CredibleMeds is an online database launched in 2009 by the nonprofit Arizona Center for Education and Research (AZCERT), as part of its mission to improve the safe use of medications. The website has a special focus on drugs that prolong the QT interval on the ECG and thereby carry the risk of QT prolongation and torsades de pointes (TdP) ventricular arrhythmia.

==History==
AZCERT maintains the CredibleMeds database. Founded in 2000 at the University of Arizona as part of a network of 14 federally funded CERTs, AZCERT became a separate nonprofit corporation in 2012, funded by the US Food and Drug Administration (FDA), research grants, and charitable contributions. AZCERT focuses on drugs and drug–drug interactions, especially those that cause QT prolongation and TdP, and provides its research and its lists of QT-prolonging drugs free of charge to the public, healthcare providers, and researchers for personal, professional, and noncommercial purposes. To maintain the independence of its work, AZCERT does not receive funding from companies that have a commercial interest in medications. In 2014, AZCERT’s website was renamed "CredibleMeds" to reflect its role as a global resource for safe medication use. In collaboration with the University of Arizona College of Medicine–Phoenix and Banner Health, AZCERT received an FDA Safe Use Initiative contract in 2014 to develop clinical decision support tools for safer prescribing of QT-prolonging antibiotics. This project produced an electronic alert system piloted in two Banner Health hospitals and an open-source API to link the QTdrugs database with hospital electronic health records throughout a network of 29 hospitals and clinics.

== Mobile app ==
AZCERT released the CredibleMeds mobile application for smartphones in January 2017, providing free access to the QTdrugs List and related resources via iOS and Android devices. The app is synced with the CredibleMeds database so that users can search for drugs and view up-to-date risk categories or a “Drugs to Avoid” list for patients with conditions like congenital Long QT syndrome. In April 2025, an enhanced version of the mobile app was launched with expanded features offered under tiered subscription plans. A Basic tier of the app is free to all CredibleMeds registrants, and Standard and Pro tiers with additional content can be purchased. The updated app’s tiers include advanced search tools, comprehensive QT risk information (such as each drug’s risk category and safer alternative medications), and real-time alerts when the QTdrugs List is revised. It is available on both Apple iOS and Android platforms and in multiple languages.

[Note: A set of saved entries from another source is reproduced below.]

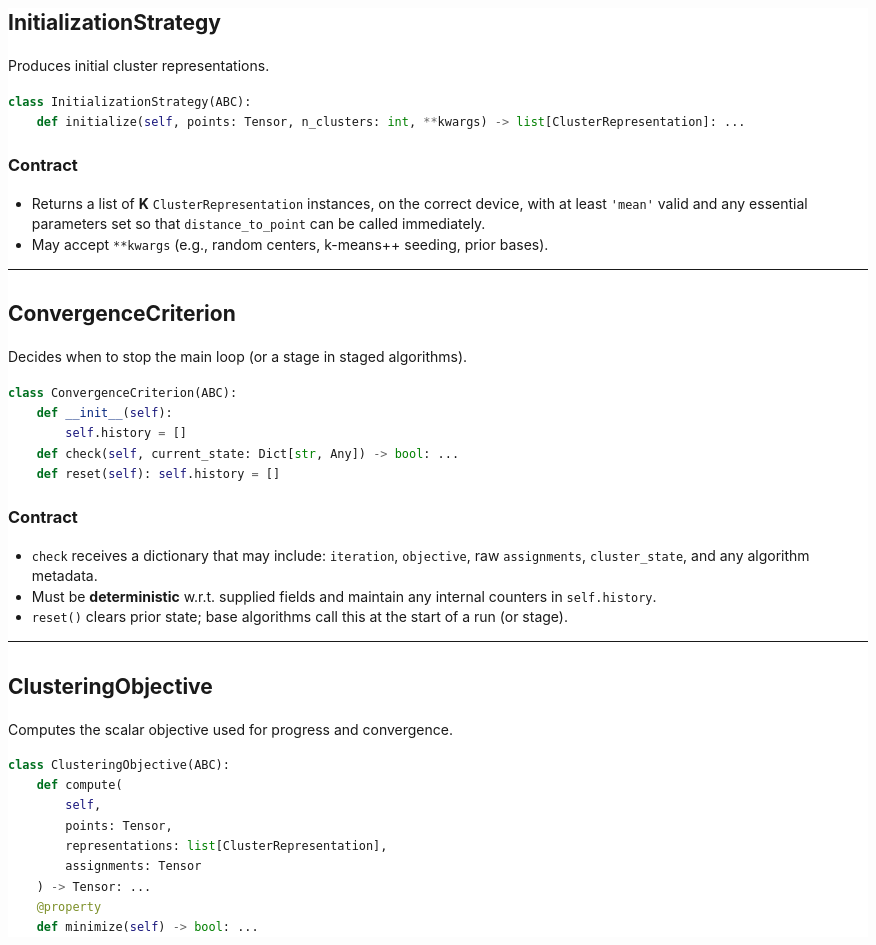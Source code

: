 
## InitializationStrategy

Produces initial cluster representations.

```python
class InitializationStrategy(ABC):
    def initialize(self, points: Tensor, n_clusters: int, **kwargs) -> list[ClusterRepresentation]: ...
```

### Contract

* Returns a list of **K** `ClusterRepresentation` instances, on the correct device, with at least `'mean'` valid and any essential parameters set so that `distance_to_point` can be called immediately.
* May accept `**kwargs` (e.g., random centers, k-means++ seeding, prior bases).

---

## ConvergenceCriterion

Decides when to stop the main loop (or a stage in staged algorithms).

```python
class ConvergenceCriterion(ABC):
    def __init__(self):
        self.history = []
    def check(self, current_state: Dict[str, Any]) -> bool: ...
    def reset(self): self.history = []
```

### Contract

* `check` receives a dictionary that may include: `iteration`, `objective`, raw `assignments`, `cluster_state`, and any algorithm metadata.
* Must be **deterministic** w\.r.t. supplied fields and maintain any internal counters in `self.history`.
* `reset()` clears prior state; base algorithms call this at the start of a run (or stage).

---

## ClusteringObjective

Computes the scalar objective used for progress and convergence.

```python
class ClusteringObjective(ABC):
    def compute(
        self,
        points: Tensor,
        representations: list[ClusterRepresentation],
        assignments: Tensor
    ) -> Tensor: ...
    @property
    def minimize(self) -> bool: ...
```
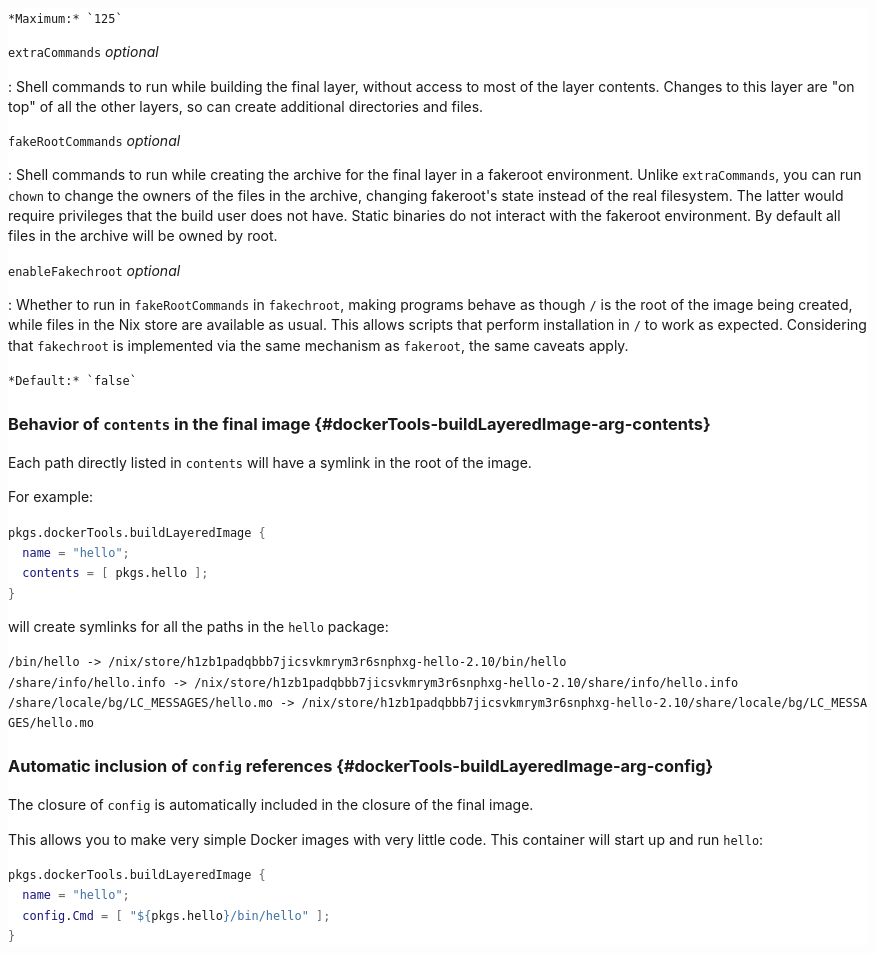     *Maximum:* `125`

`extraCommands` _optional_

: Shell commands to run while building the final layer, without access to most of the layer contents. Changes to this layer are "on top" of all the other layers, so can create additional directories and files.

`fakeRootCommands` _optional_

: Shell commands to run while creating the archive for the final layer in a fakeroot environment. Unlike `extraCommands`, you can run `chown` to change the owners of the files in the archive, changing fakeroot's state instead of the real filesystem. The latter would require privileges that the build user does not have. Static binaries do not interact with the fakeroot environment. By default all files in the archive will be owned by root.

`enableFakechroot` _optional_

: Whether to run in `fakeRootCommands` in `fakechroot`, making programs behave as though `/` is the root of the image being created, while files in the Nix store are available as usual. This allows scripts that perform installation in `/` to work as expected. Considering that `fakechroot` is implemented via the same mechanism as `fakeroot`, the same caveats apply.

    *Default:* `false`

### Behavior of `contents` in the final image {#dockerTools-buildLayeredImage-arg-contents}

Each path directly listed in `contents` will have a symlink in the root of the image.

For example:

```nix
pkgs.dockerTools.buildLayeredImage {
  name = "hello";
  contents = [ pkgs.hello ];
}
```

will create symlinks for all the paths in the `hello` package:

```ShellSession
/bin/hello -> /nix/store/h1zb1padqbbb7jicsvkmrym3r6snphxg-hello-2.10/bin/hello
/share/info/hello.info -> /nix/store/h1zb1padqbbb7jicsvkmrym3r6snphxg-hello-2.10/share/info/hello.info
/share/locale/bg/LC_MESSAGES/hello.mo -> /nix/store/h1zb1padqbbb7jicsvkmrym3r6snphxg-hello-2.10/share/locale/bg/LC_MESSAGES/hello.mo
```

### Automatic inclusion of `config` references {#dockerTools-buildLayeredImage-arg-config}

The closure of `config` is automatically included in the closure of the final image.

This allows you to make very simple Docker images with very little code. This container will start up and run `hello`:

```nix
pkgs.dockerTools.buildLayeredImage {
  name = "hello";
  config.Cmd = [ "${pkgs.hello}/bin/hello" ];
}
```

== Clinical-decision support ==
CredibleMeds’ QTdrugs database has been incorporated into clinical decision support systems to reduce the risk of drug-induced arrhythmias. Hospital networks including Banner Health and the Mayo Clinic have integrated CredibleMeds lists into their electronic health record (EHR) alert systems to identify patients at risk for TdP. The FDA’s Safe Use Initiative funded AZCERT in 2014 to create a clinical decision support system (CDSS) that would warn prescribers when a chosen antibiotic could pose serious QT-related cardiac risks. As part of this effort, AZCERT developed a tool to link the QTdrugs list with hospital EMRs and automatically flag high-risk scenarios for clinicians. A pilot program at Banner Health demonstrated this system by deploying the QT risk alerts in one hospital (compared to a control hospital) and tracking resulting safety interventions.

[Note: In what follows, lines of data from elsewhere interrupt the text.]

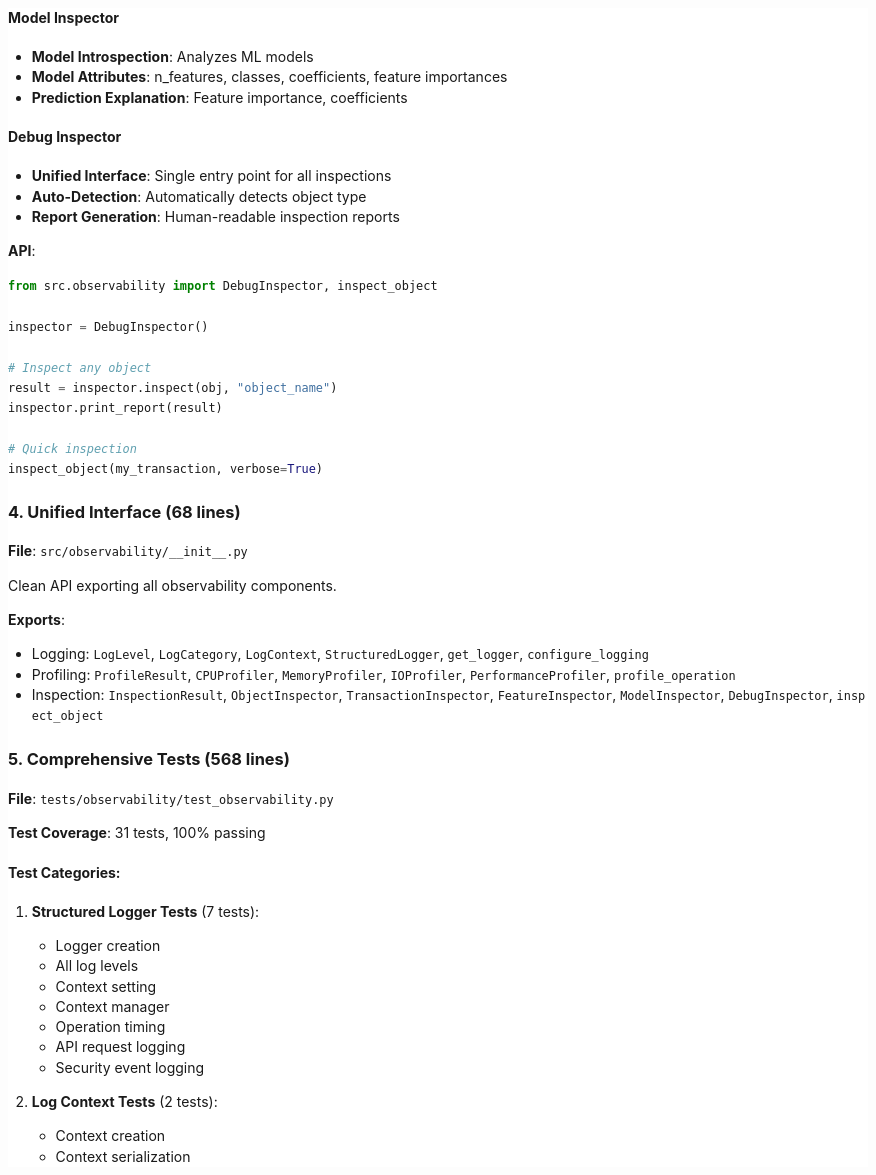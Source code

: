 #### Model Inspector
- **Model Introspection**: Analyzes ML models
- **Model Attributes**: n_features, classes, coefficients, feature importances
- **Prediction Explanation**: Feature importance, coefficients

#### Debug Inspector
- **Unified Interface**: Single entry point for all inspections
- **Auto-Detection**: Automatically detects object type
- **Report Generation**: Human-readable inspection reports

**API**:
```python
from src.observability import DebugInspector, inspect_object

inspector = DebugInspector()

# Inspect any object
result = inspector.inspect(obj, "object_name")
inspector.print_report(result)

# Quick inspection
inspect_object(my_transaction, verbose=True)
```

### 4. Unified Interface (68 lines)
**File**: `src/observability/__init__.py`

Clean API exporting all observability components.

**Exports**:
- Logging: `LogLevel`, `LogCategory`, `LogContext`, `StructuredLogger`, `get_logger`, `configure_logging`
- Profiling: `ProfileResult`, `CPUProfiler`, `MemoryProfiler`, `IOProfiler`, `PerformanceProfiler`, `profile_operation`
- Inspection: `InspectionResult`, `ObjectInspector`, `TransactionInspector`, `FeatureInspector`, `ModelInspector`, `DebugInspector`, `inspect_object`

### 5. Comprehensive Tests (568 lines)
**File**: `tests/observability/test_observability.py`

**Test Coverage**: 31 tests, 100% passing

#### Test Categories:
1. **Structured Logger Tests** (7 tests):
   - Logger creation
   - All log levels
   - Context setting
   - Context manager
   - Operation timing
   - API request logging
   - Security event logging

2. **Log Context Tests** (2 tests):
   - Context creation
   - Context serialization

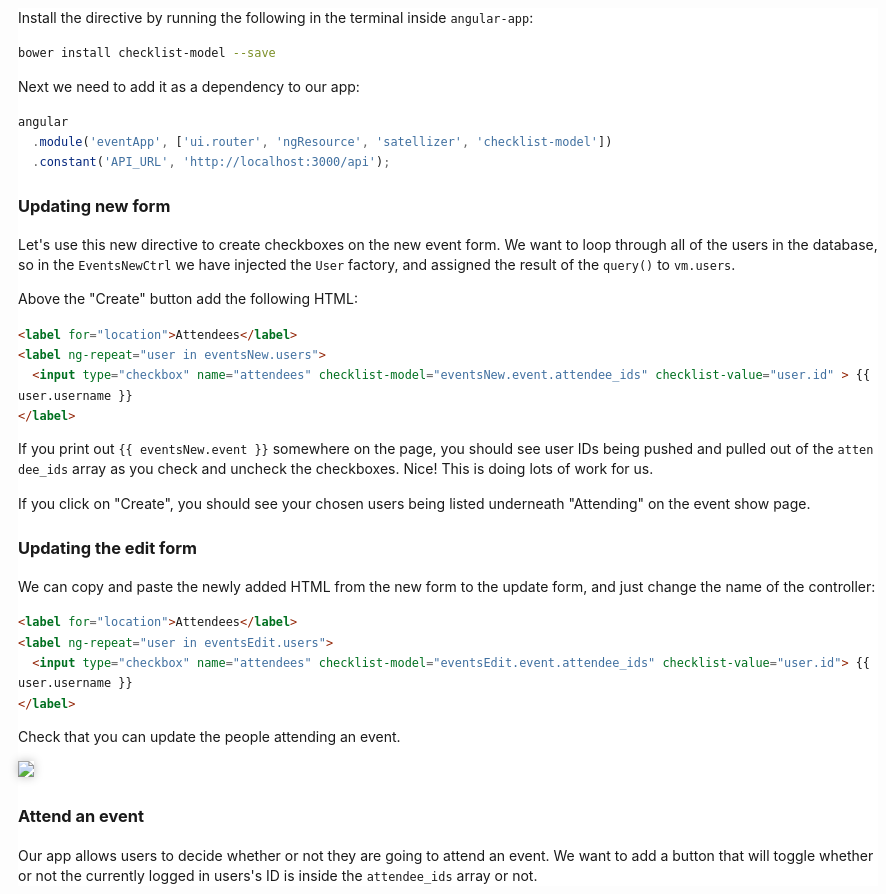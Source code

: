 Install the directive by running the following in the terminal inside `angular-app`:

```sh
bower install checklist-model --save
```

Next we need to add it as a dependency to our app:

```js
angular
  .module('eventApp', ['ui.router', 'ngResource', 'satellizer', 'checklist-model'])
  .constant('API_URL', 'http://localhost:3000/api');
```

### Updating new form

Let's use this new directive to create checkboxes on the new event form. We want to loop through all of the users in the database, so in the `EventsNewCtrl` we have injected the `User` factory, and assigned the result of the `query()` to `vm.users`. 

Above the "Create" button add the following HTML:

```html
<label for="location">Attendees</label>
<label ng-repeat="user in eventsNew.users">
  <input type="checkbox" name="attendees" checklist-model="eventsNew.event.attendee_ids" checklist-value="user.id" > {{ user.username }}
</label>
```

If you print out `{{ eventsNew.event }}` somewhere on the page, you should see user IDs being pushed and pulled out of the `attendee_ids` array as you check and uncheck the checkboxes. Nice! This is doing lots of work for us.

If you click on "Create", you should see your chosen users being listed underneath "Attending" on the event show page.

### Updating the edit form

We can copy and paste the newly added HTML from the new form to the update form, and just change the name of the controller:

```html
<label for="location">Attendees</label>
<label ng-repeat="user in eventsEdit.users">
  <input type="checkbox" name="attendees" checklist-model="eventsEdit.event.attendee_ids" checklist-value="user.id"> {{ user.username }}
</label>
```
Check that you can update the people attending an event.

<img src="http://i.imgur.com/AekGI5A.png" style="box-shadow: 0px 0px 10px 0px rgba(0,0,0,0.25);">

### Attend an event

Our app allows users to decide whether or not they are going to attend an event. We want to add a button that will toggle whether or not the currently logged in users's ID is inside the `attendee_ids` array or not.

In 2020, AZCERT launched MedSafety Scan as a web-based clinical decision support platform open to all healthcare providers. MedSafety Scan allows clinicians to input a patient’s medications and health profile, then calculates a personalized “QT risk score” for TdP. If the risk is elevated, the system issues warnings about any QT-prolonging drugs, checks for potentially dangerous drug–drug interactions, and provides suggestions for risk mitigation (for example, switching to alternative medications with lower risk or increased monitoring of the patient’s ECG and electrolytes). During the COVID-19 pandemic, AZCERT made MedSafety Scan freely available worldwide to support providers treating high-risk COVID-19 patients with therapies like hydroxychloroquine and azithromycin, which carry QT prolongation hazards.

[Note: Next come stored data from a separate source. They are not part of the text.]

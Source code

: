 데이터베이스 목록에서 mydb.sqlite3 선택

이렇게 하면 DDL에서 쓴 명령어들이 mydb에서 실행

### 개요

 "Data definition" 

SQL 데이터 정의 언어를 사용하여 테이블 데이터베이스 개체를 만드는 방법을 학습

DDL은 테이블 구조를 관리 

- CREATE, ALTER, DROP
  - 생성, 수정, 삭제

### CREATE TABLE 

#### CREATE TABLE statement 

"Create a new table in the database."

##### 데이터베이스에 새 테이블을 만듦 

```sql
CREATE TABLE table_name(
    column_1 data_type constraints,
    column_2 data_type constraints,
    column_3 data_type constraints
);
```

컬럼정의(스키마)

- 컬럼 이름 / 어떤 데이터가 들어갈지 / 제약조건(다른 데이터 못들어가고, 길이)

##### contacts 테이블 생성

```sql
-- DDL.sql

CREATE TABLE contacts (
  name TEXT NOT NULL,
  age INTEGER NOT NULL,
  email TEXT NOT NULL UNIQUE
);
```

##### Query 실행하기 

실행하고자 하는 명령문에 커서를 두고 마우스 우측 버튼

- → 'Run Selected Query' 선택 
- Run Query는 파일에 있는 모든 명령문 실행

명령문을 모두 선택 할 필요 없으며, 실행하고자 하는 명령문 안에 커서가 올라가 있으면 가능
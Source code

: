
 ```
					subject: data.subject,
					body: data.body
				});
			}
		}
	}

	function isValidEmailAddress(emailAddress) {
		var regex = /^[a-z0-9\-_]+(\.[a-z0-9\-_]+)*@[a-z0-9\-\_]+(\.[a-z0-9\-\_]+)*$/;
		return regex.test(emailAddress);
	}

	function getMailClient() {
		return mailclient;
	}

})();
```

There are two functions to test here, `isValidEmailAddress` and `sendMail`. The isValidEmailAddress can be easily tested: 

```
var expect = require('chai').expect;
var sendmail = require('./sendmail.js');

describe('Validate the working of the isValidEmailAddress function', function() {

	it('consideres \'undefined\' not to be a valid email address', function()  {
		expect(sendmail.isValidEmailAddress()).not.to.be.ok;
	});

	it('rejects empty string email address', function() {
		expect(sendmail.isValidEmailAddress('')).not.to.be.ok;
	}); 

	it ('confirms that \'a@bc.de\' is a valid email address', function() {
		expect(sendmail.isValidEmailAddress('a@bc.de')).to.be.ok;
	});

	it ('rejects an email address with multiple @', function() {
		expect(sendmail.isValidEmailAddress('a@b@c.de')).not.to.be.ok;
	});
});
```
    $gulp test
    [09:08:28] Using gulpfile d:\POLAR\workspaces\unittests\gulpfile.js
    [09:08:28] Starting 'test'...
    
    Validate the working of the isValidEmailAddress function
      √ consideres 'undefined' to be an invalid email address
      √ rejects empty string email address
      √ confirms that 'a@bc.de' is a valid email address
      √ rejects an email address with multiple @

==Adverse drug event analysis==
AZCERT developed the Adverse Drug Event Causality Analysis (ADECA) to evaluate drugs for their risk of causing QT prolongation and TdP. As part of its ADECA reviews, AZCERT includes drugs marketed outside the United States, especially in Europe, Japan, and Canada. In addition to their use to inform healthcare decision-making, CredibleMeds’ lists of drugs have been used in research published in more than 50 scientific articles.